▶ AIM OF THE TASK: Emit all the data exactly as provided.

□ □ □ □ □

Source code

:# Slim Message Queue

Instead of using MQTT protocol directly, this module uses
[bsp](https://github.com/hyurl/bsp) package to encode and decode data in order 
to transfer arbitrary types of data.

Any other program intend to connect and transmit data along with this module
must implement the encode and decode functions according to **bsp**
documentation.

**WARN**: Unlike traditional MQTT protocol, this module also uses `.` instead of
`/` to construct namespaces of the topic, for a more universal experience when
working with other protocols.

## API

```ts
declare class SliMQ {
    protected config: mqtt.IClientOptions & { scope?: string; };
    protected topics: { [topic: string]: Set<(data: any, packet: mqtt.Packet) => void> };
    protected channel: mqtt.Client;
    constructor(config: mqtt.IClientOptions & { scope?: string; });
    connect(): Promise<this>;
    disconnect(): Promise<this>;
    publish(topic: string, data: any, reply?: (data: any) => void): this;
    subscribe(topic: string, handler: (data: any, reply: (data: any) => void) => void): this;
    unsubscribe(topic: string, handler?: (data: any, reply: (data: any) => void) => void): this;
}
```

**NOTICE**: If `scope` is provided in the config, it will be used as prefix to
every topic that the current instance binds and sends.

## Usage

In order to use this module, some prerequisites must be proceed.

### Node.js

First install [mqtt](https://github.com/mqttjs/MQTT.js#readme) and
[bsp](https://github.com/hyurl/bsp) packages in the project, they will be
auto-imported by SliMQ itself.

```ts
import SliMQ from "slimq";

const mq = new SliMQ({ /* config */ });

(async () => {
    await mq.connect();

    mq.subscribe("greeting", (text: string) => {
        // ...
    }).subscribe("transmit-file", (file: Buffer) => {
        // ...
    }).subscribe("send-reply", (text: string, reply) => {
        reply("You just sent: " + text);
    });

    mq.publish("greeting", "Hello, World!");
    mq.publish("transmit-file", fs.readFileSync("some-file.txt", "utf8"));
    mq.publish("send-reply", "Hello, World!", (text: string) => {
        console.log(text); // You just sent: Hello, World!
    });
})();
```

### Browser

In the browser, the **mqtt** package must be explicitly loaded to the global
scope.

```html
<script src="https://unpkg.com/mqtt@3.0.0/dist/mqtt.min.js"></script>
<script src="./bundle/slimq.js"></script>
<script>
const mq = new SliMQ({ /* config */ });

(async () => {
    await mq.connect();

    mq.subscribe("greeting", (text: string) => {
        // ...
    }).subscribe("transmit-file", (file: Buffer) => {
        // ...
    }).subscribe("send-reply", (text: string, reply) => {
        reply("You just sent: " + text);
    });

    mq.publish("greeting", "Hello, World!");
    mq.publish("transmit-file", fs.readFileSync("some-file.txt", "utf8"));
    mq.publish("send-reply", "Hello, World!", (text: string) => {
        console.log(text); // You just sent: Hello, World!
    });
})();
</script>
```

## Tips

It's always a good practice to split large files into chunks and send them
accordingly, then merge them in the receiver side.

□ □ □ □ □

▶ TASK RESULT:
Source code

:# Slim Message Queue

Instead of using MQTT protocol directly, this module uses
[bsp](https://github.com/hyurl/bsp) package to encode and decode data in order 
to transfer arbitrary types of data.

Any other program intend to connect and transmit data along with this module
must implement the encode and decode functions according to **bsp**
documentation.

**WARN**: Unlike traditional MQTT protocol, this module also uses `.` instead of
`/` to construct namespaces of the topic, for a more universal experience when
working with other protocols.

## API

```ts
declare class SliMQ {
    protected config: mqtt.IClientOptions & { scope?: string; };
    protected topics: { [topic: string]: Set<(data: any, packet: mqtt.Packet) => void> };
    protected channel: mqtt.Client;
    constructor(config: mqtt.IClientOptions & { scope?: string; });
    connect(): Promise<this>;
    disconnect(): Promise<this>;
    publish(topic: string, data: any, reply?: (data: any) => void): this;
    subscribe(topic: string, handler: (data: any, reply: (data: any) => void) => void): this;
    unsubscribe(topic: string, handler?: (data: any, reply: (data: any) => void) => void): this;
}
```

**NOTICE**: If `scope` is provided in the config, it will be used as prefix to
every topic that the current instance binds and sends.

## Usage

In order to use this module, some prerequisites must be proceed.

### Node.js

First install [mqtt](https://github.com/mqttjs/MQTT.js#readme) and
[bsp](https://github.com/hyurl/bsp) packages in the project, they will be
auto-imported by SliMQ itself.

```ts
import SliMQ from "slimq";

const mq = new SliMQ({ /* config */ });

(async () => {
    await mq.connect();

    mq.subscribe("greeting", (text: string) => {
        // ...
    }).subscribe("transmit-file", (file: Buffer) => {
        // ...
    }).subscribe("send-reply", (text: string, reply) => {
        reply("You just sent: " + text);
    });

    mq.publish("greeting", "Hello, World!");
    mq.publish("transmit-file", fs.readFileSync("some-file.txt", "utf8"));
    mq.publish("send-reply", "Hello, World!", (text: string) => {
        console.log(text); // You just sent: Hello, World!
    });
})();
```

### Browser

In the browser, the **mqtt** package must be explicitly loaded to the global
scope.

```html
<script src="https://unpkg.com/mqtt@3.0.0/dist/mqtt.min.js"></script>
<script src="./bundle/slimq.js"></script>
<script>
const mq = new SliMQ({ /* config */ });

(async () => {
    await mq.connect();

    mq.subscribe("greeting", (text: string) => {
        // ...
    }).subscribe("transmit-file", (file: Buffer) => {
        // ...
    }).subscribe("send-reply", (text: string, reply) => {
        reply("You just sent: " + text);
    });

    mq.publish("greeting", "Hello, World!");
    mq.publish("transmit-file", fs.readFileSync("some-file.txt", "utf8"));
    mq.publish("send-reply", "Hello, World!", (text: string) => {
        console.log(text); // You just sent: Hello, World!
    });
})();
</script>
```

## Tips

It's always a good practice to split large files into chunks and send them
accordingly, then merge them in the receiver side.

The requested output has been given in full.